What you need to do — Go through the records and report each line holding the string "네트워크".

━━━ Data provided

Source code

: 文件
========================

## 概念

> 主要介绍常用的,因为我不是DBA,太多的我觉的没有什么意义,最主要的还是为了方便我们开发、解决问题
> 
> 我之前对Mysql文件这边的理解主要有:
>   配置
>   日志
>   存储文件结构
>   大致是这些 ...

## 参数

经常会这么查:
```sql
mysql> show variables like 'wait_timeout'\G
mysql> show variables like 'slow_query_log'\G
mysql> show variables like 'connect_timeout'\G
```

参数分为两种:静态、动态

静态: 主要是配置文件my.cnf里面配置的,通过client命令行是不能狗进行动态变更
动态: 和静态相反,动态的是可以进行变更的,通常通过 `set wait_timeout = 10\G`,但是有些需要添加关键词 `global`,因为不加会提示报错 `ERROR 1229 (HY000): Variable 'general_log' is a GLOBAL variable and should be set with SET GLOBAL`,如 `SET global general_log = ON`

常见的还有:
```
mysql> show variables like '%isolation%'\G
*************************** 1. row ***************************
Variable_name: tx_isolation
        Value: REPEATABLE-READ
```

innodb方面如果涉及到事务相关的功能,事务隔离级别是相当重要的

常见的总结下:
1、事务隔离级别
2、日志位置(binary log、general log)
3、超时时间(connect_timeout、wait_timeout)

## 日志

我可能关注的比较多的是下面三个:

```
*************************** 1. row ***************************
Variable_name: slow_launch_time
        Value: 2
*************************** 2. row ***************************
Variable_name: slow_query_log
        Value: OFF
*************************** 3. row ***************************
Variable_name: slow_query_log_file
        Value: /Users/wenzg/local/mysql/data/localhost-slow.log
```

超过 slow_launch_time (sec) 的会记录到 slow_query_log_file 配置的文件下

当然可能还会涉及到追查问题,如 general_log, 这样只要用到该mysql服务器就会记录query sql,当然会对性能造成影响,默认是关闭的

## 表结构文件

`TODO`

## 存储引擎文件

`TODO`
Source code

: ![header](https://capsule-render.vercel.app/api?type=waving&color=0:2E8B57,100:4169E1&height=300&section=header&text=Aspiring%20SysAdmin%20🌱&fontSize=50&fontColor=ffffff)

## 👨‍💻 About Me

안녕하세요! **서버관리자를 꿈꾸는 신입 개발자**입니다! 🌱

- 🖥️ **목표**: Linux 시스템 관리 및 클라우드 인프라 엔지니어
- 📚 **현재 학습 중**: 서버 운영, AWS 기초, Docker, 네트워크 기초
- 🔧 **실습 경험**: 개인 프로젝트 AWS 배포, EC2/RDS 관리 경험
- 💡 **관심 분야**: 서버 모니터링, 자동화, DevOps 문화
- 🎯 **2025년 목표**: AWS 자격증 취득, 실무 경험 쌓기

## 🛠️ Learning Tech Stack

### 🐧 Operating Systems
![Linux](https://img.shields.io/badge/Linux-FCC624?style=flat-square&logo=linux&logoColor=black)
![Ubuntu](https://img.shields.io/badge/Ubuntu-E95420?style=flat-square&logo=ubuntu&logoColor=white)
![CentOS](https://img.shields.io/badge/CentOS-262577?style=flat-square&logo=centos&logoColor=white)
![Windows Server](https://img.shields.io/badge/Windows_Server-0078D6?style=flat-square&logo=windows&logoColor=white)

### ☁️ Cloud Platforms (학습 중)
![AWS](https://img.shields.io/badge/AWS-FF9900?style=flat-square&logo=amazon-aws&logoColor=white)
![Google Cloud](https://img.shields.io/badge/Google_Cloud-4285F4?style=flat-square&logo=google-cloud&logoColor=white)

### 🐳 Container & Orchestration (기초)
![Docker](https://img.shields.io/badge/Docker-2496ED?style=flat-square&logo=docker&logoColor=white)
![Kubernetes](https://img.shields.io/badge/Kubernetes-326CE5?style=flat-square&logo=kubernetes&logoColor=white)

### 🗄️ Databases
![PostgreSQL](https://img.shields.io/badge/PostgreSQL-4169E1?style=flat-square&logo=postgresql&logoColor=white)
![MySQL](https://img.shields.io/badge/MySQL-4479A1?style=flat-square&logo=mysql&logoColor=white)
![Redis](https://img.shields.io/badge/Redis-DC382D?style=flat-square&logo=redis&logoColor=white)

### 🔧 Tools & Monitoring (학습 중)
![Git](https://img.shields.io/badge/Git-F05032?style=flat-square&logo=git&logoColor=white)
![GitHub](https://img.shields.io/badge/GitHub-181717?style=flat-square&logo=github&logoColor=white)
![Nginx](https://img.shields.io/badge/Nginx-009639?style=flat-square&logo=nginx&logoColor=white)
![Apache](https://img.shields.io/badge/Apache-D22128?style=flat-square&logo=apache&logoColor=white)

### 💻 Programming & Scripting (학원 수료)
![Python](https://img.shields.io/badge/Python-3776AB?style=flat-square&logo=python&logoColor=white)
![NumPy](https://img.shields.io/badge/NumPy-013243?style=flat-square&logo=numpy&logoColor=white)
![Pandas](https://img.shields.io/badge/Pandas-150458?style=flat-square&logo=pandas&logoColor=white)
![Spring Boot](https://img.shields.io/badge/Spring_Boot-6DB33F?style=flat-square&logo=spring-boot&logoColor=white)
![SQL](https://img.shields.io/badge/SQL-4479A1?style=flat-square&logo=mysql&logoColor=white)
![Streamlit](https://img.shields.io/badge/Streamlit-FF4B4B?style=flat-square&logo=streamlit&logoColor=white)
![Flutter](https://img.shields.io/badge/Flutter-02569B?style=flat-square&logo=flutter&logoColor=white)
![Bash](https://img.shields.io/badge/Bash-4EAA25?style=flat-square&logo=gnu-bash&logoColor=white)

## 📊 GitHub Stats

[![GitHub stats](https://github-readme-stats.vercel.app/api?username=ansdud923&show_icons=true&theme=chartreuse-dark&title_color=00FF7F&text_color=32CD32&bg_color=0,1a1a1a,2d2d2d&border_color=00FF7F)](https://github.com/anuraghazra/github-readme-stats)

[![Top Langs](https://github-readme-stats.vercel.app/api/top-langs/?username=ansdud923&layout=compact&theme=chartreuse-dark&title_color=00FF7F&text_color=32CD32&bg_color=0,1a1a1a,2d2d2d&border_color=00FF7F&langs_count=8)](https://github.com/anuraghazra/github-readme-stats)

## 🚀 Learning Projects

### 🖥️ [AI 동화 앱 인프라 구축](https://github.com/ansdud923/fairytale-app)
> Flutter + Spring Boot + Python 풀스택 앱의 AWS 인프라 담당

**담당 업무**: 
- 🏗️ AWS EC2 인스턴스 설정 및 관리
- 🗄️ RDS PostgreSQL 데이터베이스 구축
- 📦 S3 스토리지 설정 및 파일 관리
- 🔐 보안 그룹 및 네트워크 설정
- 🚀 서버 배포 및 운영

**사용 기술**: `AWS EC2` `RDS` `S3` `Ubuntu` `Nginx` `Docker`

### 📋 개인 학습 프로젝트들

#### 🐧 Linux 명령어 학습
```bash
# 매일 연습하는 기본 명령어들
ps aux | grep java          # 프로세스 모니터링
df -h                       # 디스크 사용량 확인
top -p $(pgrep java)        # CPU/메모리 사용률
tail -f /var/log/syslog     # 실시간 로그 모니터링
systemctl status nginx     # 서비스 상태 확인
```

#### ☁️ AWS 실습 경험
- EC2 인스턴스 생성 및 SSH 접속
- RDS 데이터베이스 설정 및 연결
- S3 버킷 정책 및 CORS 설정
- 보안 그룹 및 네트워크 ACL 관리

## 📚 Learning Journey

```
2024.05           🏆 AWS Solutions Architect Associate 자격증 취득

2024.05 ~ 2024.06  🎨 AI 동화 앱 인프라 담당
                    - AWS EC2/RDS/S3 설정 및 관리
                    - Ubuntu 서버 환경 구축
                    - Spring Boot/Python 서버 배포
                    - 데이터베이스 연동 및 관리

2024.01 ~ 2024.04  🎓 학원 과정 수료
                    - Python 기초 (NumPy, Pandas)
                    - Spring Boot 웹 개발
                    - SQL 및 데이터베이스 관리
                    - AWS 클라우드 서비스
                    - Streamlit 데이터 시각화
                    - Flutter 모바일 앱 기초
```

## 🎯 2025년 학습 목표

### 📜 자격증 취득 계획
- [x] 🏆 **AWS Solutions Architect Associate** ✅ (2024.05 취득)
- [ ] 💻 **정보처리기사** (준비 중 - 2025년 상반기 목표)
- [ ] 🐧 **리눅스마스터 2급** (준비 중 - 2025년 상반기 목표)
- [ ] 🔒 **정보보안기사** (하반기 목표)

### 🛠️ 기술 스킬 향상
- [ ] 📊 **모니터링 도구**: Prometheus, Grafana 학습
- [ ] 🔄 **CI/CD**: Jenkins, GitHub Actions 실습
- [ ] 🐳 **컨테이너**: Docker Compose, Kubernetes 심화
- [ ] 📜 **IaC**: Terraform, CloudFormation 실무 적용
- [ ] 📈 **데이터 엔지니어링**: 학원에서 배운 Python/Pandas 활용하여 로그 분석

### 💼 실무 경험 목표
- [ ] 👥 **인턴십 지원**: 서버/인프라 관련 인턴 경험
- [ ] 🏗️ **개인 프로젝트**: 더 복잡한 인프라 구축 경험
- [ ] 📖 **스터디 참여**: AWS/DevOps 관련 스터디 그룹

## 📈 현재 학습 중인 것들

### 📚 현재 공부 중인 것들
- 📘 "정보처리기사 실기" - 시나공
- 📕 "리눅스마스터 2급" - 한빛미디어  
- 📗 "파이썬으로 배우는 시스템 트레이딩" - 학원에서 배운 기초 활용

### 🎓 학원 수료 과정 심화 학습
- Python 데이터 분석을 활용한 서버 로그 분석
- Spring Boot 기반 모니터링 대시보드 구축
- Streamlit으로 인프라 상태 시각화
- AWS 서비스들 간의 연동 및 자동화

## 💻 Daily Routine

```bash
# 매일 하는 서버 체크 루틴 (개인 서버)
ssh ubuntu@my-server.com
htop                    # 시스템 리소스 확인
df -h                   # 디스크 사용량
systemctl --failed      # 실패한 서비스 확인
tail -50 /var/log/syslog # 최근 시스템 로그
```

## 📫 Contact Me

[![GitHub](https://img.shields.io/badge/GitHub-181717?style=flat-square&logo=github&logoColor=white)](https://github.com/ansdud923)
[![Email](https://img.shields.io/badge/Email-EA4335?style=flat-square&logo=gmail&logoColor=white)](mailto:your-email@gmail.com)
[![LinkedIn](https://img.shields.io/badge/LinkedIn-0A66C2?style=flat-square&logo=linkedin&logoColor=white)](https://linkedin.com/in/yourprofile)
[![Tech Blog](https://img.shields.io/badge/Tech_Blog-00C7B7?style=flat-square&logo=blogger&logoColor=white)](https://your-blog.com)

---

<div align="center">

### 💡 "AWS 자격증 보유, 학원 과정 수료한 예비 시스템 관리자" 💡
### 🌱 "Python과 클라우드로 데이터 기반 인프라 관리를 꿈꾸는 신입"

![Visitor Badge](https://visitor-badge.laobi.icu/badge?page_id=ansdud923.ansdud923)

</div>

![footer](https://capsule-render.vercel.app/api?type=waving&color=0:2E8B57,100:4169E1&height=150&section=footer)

━━━━━━

Expected answer —
- 📚 **현재 학습 중**: 서버 운영, AWS 기초, Docker, 네트워크 기초
- 🔐 보안 그룹 및 네트워크 설정
- 보안 그룹 및 네트워크 ACL 관리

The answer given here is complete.